**Work instruction:**
In this material, which lines include the string "usar"? Show them.

====================

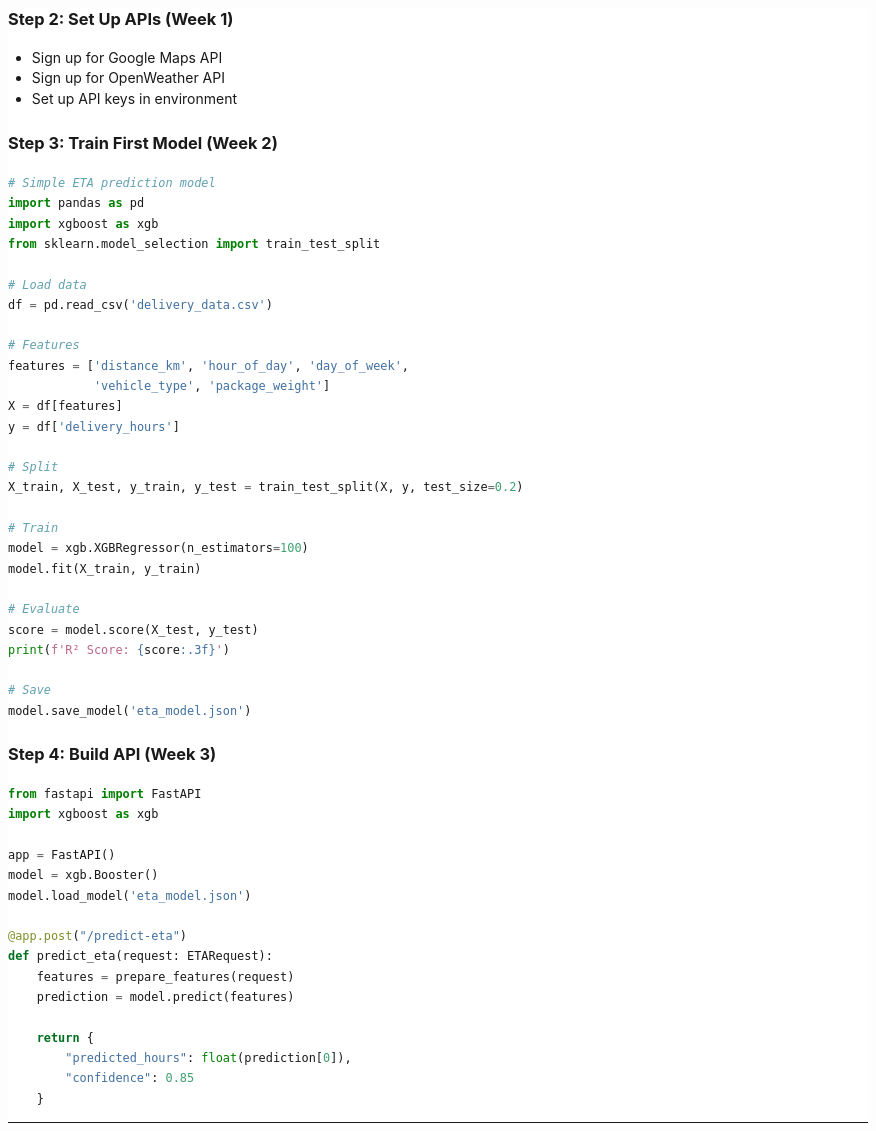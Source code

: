 ### **Step 2: Set Up APIs (Week 1)**
- Sign up for Google Maps API
- Sign up for OpenWeather API
- Set up API keys in environment

### **Step 3: Train First Model (Week 2)**
```python
# Simple ETA prediction model
import pandas as pd
import xgboost as xgb
from sklearn.model_selection import train_test_split

# Load data
df = pd.read_csv('delivery_data.csv')

# Features
features = ['distance_km', 'hour_of_day', 'day_of_week', 
            'vehicle_type', 'package_weight']
X = df[features]
y = df['delivery_hours']

# Split
X_train, X_test, y_train, y_test = train_test_split(X, y, test_size=0.2)

# Train
model = xgb.XGBRegressor(n_estimators=100)
model.fit(X_train, y_train)

# Evaluate
score = model.score(X_test, y_test)
print(f'R² Score: {score:.3f}')

# Save
model.save_model('eta_model.json')
```

### **Step 4: Build API (Week 3)**
```python
from fastapi import FastAPI
import xgboost as xgb

app = FastAPI()
model = xgb.Booster()
model.load_model('eta_model.json')

@app.post("/predict-eta")
def predict_eta(request: ETARequest):
    features = prepare_features(request)
    prediction = model.predict(features)
    
    return {
        "predicted_hours": float(prediction[0]),
        "confidence": 0.85
    }
```

---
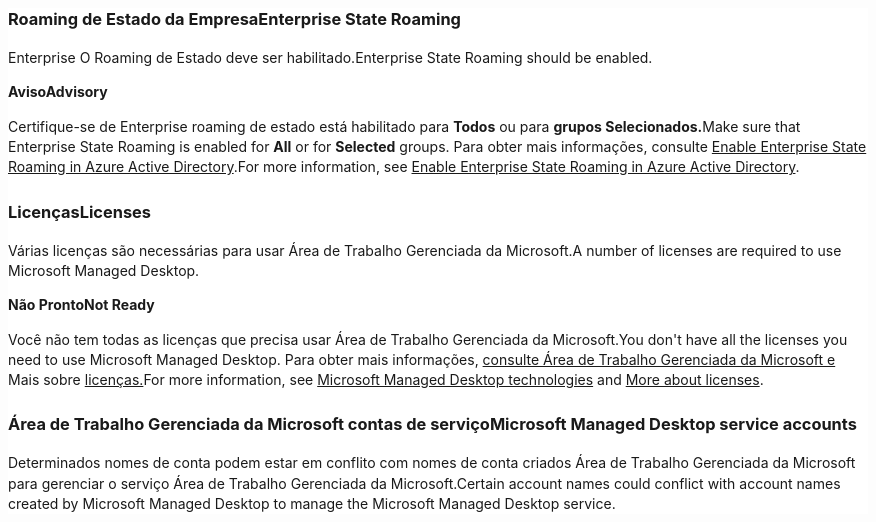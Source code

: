### <a name="enterprise-state-roaming"></a><span data-ttu-id="89c2b-301">Roaming de Estado da Empresa</span><span class="sxs-lookup"><span data-stu-id="89c2b-301">Enterprise State Roaming</span></span>

<span data-ttu-id="89c2b-302">Enterprise O Roaming de Estado deve ser habilitado.</span><span class="sxs-lookup"><span data-stu-id="89c2b-302">Enterprise State Roaming should be enabled.</span></span>

<span data-ttu-id="89c2b-303">**Aviso**</span><span class="sxs-lookup"><span data-stu-id="89c2b-303">**Advisory**</span></span>

<span data-ttu-id="89c2b-304">Certifique-se de Enterprise roaming de estado está habilitado para **Todos** ou para **grupos Selecionados.**</span><span class="sxs-lookup"><span data-stu-id="89c2b-304">Make sure that Enterprise State Roaming is enabled for **All** or for **Selected** groups.</span></span> <span data-ttu-id="89c2b-305">Para obter mais informações, consulte [Enable Enterprise State Roaming in Azure Active Directory](/azure/active-directory/devices/enterprise-state-roaming-enable).</span><span class="sxs-lookup"><span data-stu-id="89c2b-305">For more information, see [Enable Enterprise State Roaming in Azure Active Directory](/azure/active-directory/devices/enterprise-state-roaming-enable).</span></span>

### <a name="licenses"></a><span data-ttu-id="89c2b-306">Licenças</span><span class="sxs-lookup"><span data-stu-id="89c2b-306">Licenses</span></span>

<span data-ttu-id="89c2b-307">Várias licenças são necessárias para usar Área de Trabalho Gerenciada da Microsoft.</span><span class="sxs-lookup"><span data-stu-id="89c2b-307">A number of licenses are required to use Microsoft Managed Desktop.</span></span>

<span data-ttu-id="89c2b-308">**Não Pronto**</span><span class="sxs-lookup"><span data-stu-id="89c2b-308">**Not Ready**</span></span>

<span data-ttu-id="89c2b-309">Você não tem todas as licenças que precisa usar Área de Trabalho Gerenciada da Microsoft.</span><span class="sxs-lookup"><span data-stu-id="89c2b-309">You don't have all the licenses you need to use Microsoft Managed Desktop.</span></span> <span data-ttu-id="89c2b-310">Para obter mais informações, [consulte Área de Trabalho Gerenciada da Microsoft e](../intro/technologies.md) Mais sobre [licenças.](prerequisites.md#more-about-licenses)</span><span class="sxs-lookup"><span data-stu-id="89c2b-310">For more information, see [Microsoft Managed Desktop technologies](../intro/technologies.md) and [More about licenses](prerequisites.md#more-about-licenses).</span></span>


### <a name="microsoft-managed-desktop-service-accounts"></a><span data-ttu-id="89c2b-311">Área de Trabalho Gerenciada da Microsoft contas de serviço</span><span class="sxs-lookup"><span data-stu-id="89c2b-311">Microsoft Managed Desktop service accounts</span></span>

<span data-ttu-id="89c2b-312">Determinados nomes de conta podem estar em conflito com nomes de conta criados Área de Trabalho Gerenciada da Microsoft para gerenciar o serviço Área de Trabalho Gerenciada da Microsoft.</span><span class="sxs-lookup"><span data-stu-id="89c2b-312">Certain account names could conflict with account names created by Microsoft Managed Desktop to manage the Microsoft Managed Desktop service.</span></span>
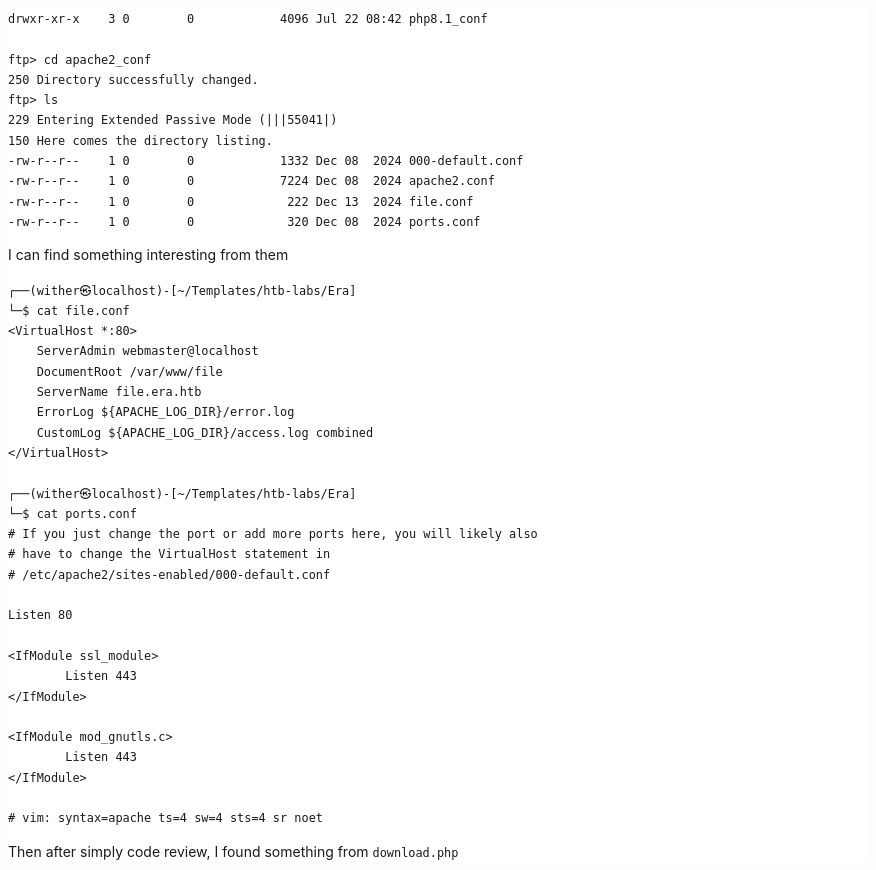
 ```
drwxr-xr-x    3 0        0            4096 Jul 22 08:42 php8.1_conf

ftp> cd apache2_conf
250 Directory successfully changed.
ftp> ls
229 Entering Extended Passive Mode (|||55041|)
150 Here comes the directory listing.
-rw-r--r--    1 0        0            1332 Dec 08  2024 000-default.conf
-rw-r--r--    1 0        0            7224 Dec 08  2024 apache2.conf
-rw-r--r--    1 0        0             222 Dec 13  2024 file.conf
-rw-r--r--    1 0        0             320 Dec 08  2024 ports.conf

```

I can find something interesting from them
```
┌──(wither㉿localhost)-[~/Templates/htb-labs/Era]
└─$ cat file.conf 
<VirtualHost *:80>
    ServerAdmin webmaster@localhost
    DocumentRoot /var/www/file
    ServerName file.era.htb
    ErrorLog ${APACHE_LOG_DIR}/error.log
    CustomLog ${APACHE_LOG_DIR}/access.log combined
</VirtualHost>

┌──(wither㉿localhost)-[~/Templates/htb-labs/Era]
└─$ cat ports.conf  
# If you just change the port or add more ports here, you will likely also
# have to change the VirtualHost statement in
# /etc/apache2/sites-enabled/000-default.conf

Listen 80

<IfModule ssl_module>
        Listen 443
</IfModule>

<IfModule mod_gnutls.c>
        Listen 443
</IfModule>

# vim: syntax=apache ts=4 sw=4 sts=4 sr noet

```

Then after simply code review, I found something from `download.php`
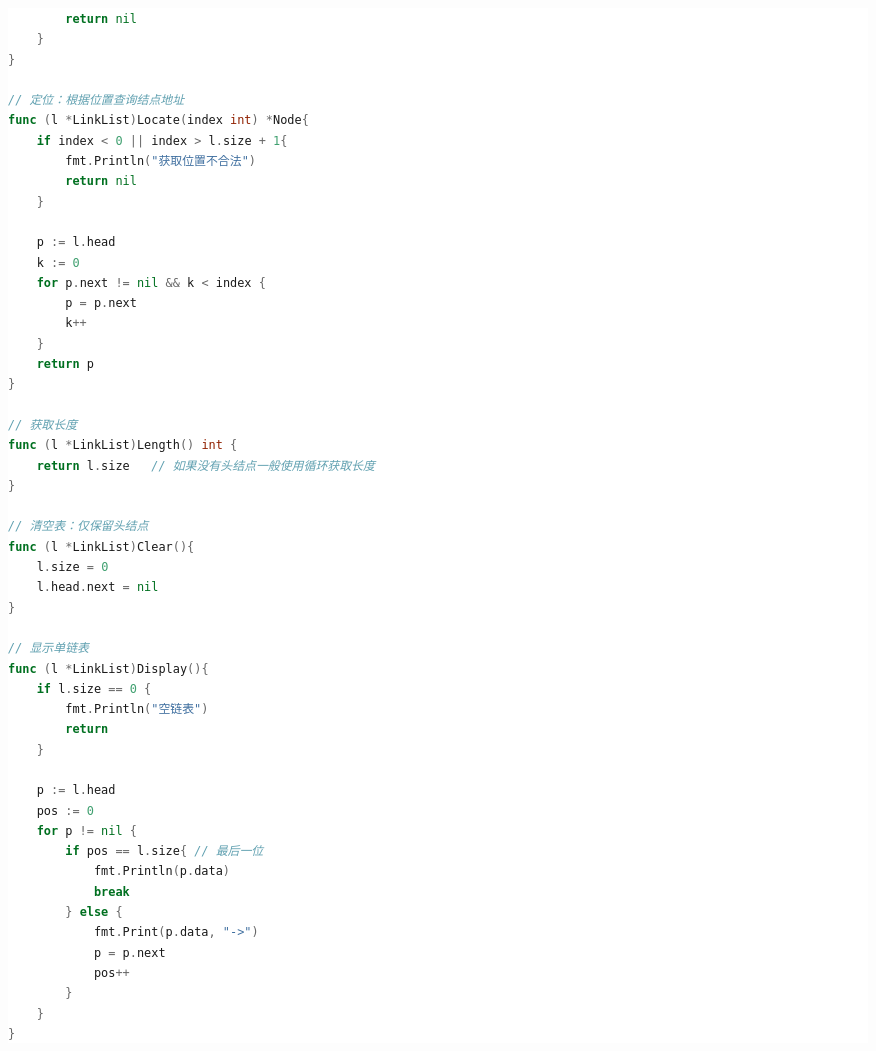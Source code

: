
 ```go
		return nil
	}
}

// 定位：根据位置查询结点地址
func (l *LinkList)Locate(index int) *Node{
	if index < 0 || index > l.size + 1{
		fmt.Println("获取位置不合法")
		return nil
	}

	p := l.head
	k := 0
	for p.next != nil && k < index {
		p = p.next
		k++
	}
	return p
}

// 获取长度
func (l *LinkList)Length() int {
	return l.size	// 如果没有头结点一般使用循环获取长度
}

// 清空表：仅保留头结点
func (l *LinkList)Clear(){
	l.size = 0
	l.head.next = nil
}

// 显示单链表
func (l *LinkList)Display(){
	if l.size == 0 {
		fmt.Println("空链表")
		return
	}

	p := l.head
	pos := 0
	for p != nil {
		if pos == l.size{ // 最后一位
			fmt.Println(p.data)
			break
		} else {
			fmt.Print(p.data, "->")
			p = p.next
			pos++
		}
	}
}
```
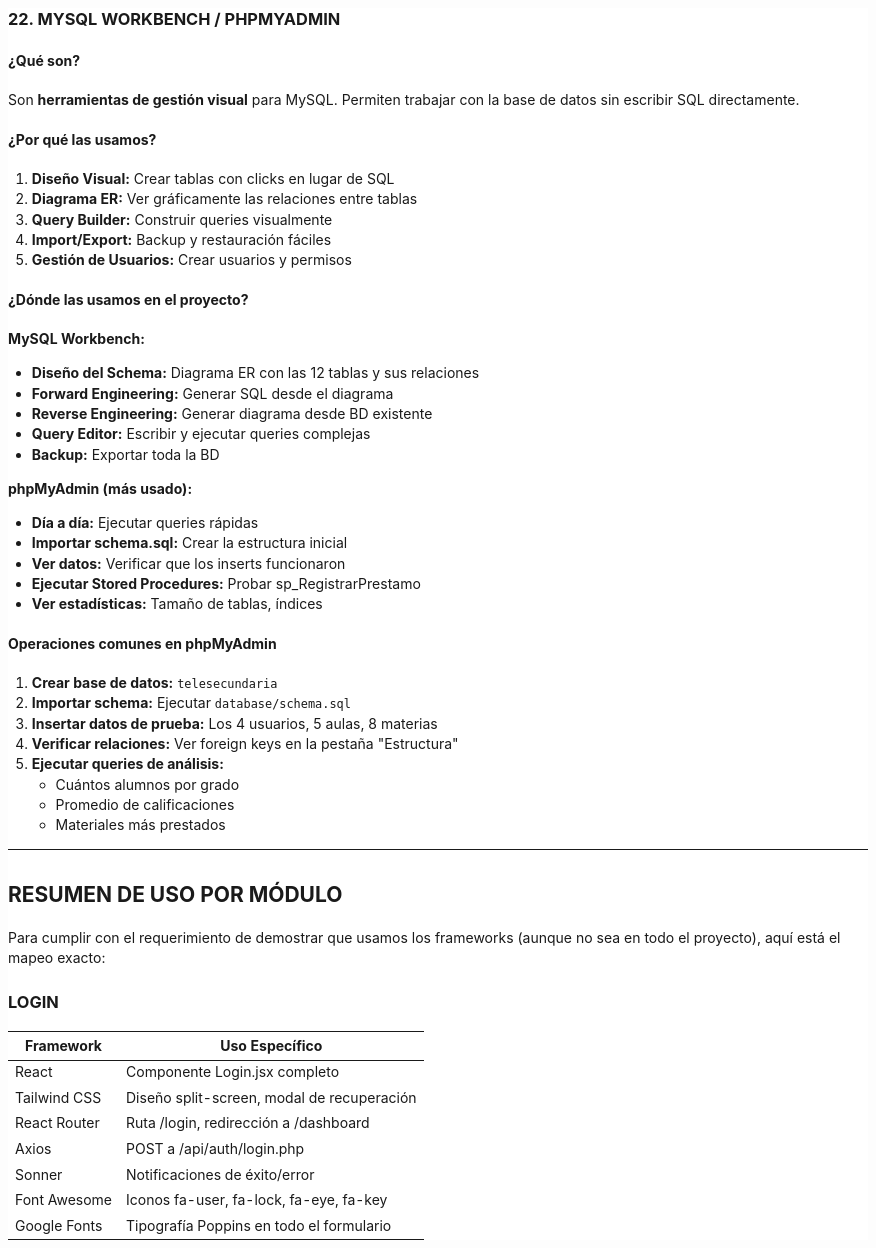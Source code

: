 
### 22. MYSQL WORKBENCH / PHPMYADMIN

#### ¿Qué son?

Son **herramientas de gestión visual** para MySQL. Permiten trabajar con la base de datos sin escribir SQL directamente.

#### ¿Por qué las usamos?

1. **Diseño Visual:** Crear tablas con clicks en lugar de SQL
2. **Diagrama ER:** Ver gráficamente las relaciones entre tablas
3. **Query Builder:** Construir queries visualmente
4. **Import/Export:** Backup y restauración fáciles
5. **Gestión de Usuarios:** Crear usuarios y permisos

#### ¿Dónde las usamos en el proyecto?

**MySQL Workbench:**
- **Diseño del Schema:** Diagrama ER con las 12 tablas y sus relaciones
- **Forward Engineering:** Generar SQL desde el diagrama
- **Reverse Engineering:** Generar diagrama desde BD existente
- **Query Editor:** Escribir y ejecutar queries complejas
- **Backup:** Exportar toda la BD

**phpMyAdmin (más usado):**
- **Día a día:** Ejecutar queries rápidas
- **Importar schema.sql:** Crear la estructura inicial
- **Ver datos:** Verificar que los inserts funcionaron
- **Ejecutar Stored Procedures:** Probar sp_RegistrarPrestamo
- **Ver estadísticas:** Tamaño de tablas, índices

#### Operaciones comunes en phpMyAdmin

1. **Crear base de datos:** `telesecundaria`
2. **Importar schema:** Ejecutar `database/schema.sql`
3. **Insertar datos de prueba:** Los 4 usuarios, 5 aulas, 8 materias
4. **Verificar relaciones:** Ver foreign keys en la pestaña "Estructura"
5. **Ejecutar queries de análisis:**
   - Cuántos alumnos por grado
   - Promedio de calificaciones
   - Materiales más prestados

---

## RESUMEN DE USO POR MÓDULO

Para cumplir con el requerimiento de demostrar que usamos los frameworks (aunque no sea en todo el proyecto), aquí está el mapeo exacto:

### LOGIN

| Framework | Uso Específico |
|-----------|----------------|
| React | Componente Login.jsx completo |
| Tailwind CSS | Diseño split-screen, modal de recuperación |
| React Router | Ruta /login, redirección a /dashboard |
| Axios | POST a /api/auth/login.php |
| Sonner | Notificaciones de éxito/error |
| Font Awesome | Iconos fa-user, fa-lock, fa-eye, fa-key |
| Google Fonts | Tipografía Poppins en todo el formulario |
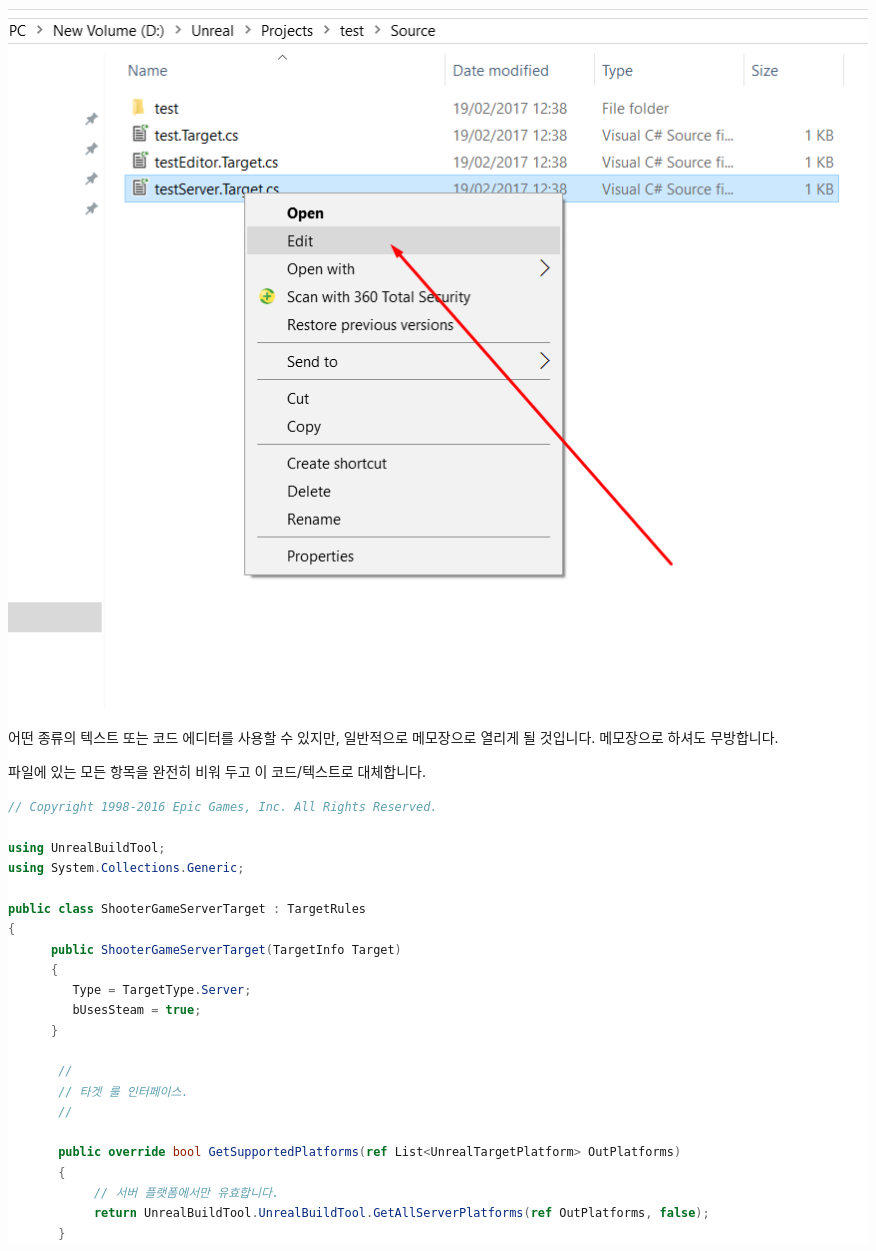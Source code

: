 ![Editfile](Images/Editfile.png)

어떤 종류의 텍스트 또는 코드 에디터를 사용할 수 있지만, 일반적으로 메모장으로 열리게 될 것입니다. 메모장으로 하셔도 무방합니다.

파일에 있는 모든 항목을 완전히 비워 두고 이 코드/텍스트로 대체합니다.

```C#
// Copyright 1998-2016 Epic Games, Inc. All Rights Reserved.

using UnrealBuildTool;
using System.Collections.Generic;

public class ShooterGameServerTarget : TargetRules
{
      public ShooterGameServerTarget(TargetInfo Target)
      {
         Type = TargetType.Server;
         bUsesSteam = true;
      }

       //
       // 타겟 룰 인터페이스.
       //

       public override bool GetSupportedPlatforms(ref List<UnrealTargetPlatform> OutPlatforms)
       {
            // 서버 플랫폼에서만 유효합니다.
            return UnrealBuildTool.UnrealBuildTool.GetAllServerPlatforms(ref OutPlatforms, false);
       }

```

====================

**Expected output:**
<span data-ttu-id="89c2b-307">Várias licenças são necessárias para usar Área de Trabalho Gerenciada da Microsoft.</span><span class="sxs-lookup"><span data-stu-id="89c2b-307">A number of licenses are required to use Microsoft Managed Desktop.</span></span>
<span data-ttu-id="89c2b-309">Você não tem todas as licenças que precisa usar Área de Trabalho Gerenciada da Microsoft.</span><span class="sxs-lookup"><span data-stu-id="89c2b-309">You don't have all the licenses you need to use Microsoft Managed Desktop.</span></span> <span data-ttu-id="89c2b-310">Para obter mais informações, [consulte Área de Trabalho Gerenciada da Microsoft e](../intro/technologies.md) Mais sobre [licenças.](prerequisites.md#more-about-licenses)</span><span class="sxs-lookup"><span data-stu-id="89c2b-310">For more information, see [Microsoft Managed Desktop technologies](../intro/technologies.md) and [More about licenses](prerequisites.md#more-about-licenses).</span></span>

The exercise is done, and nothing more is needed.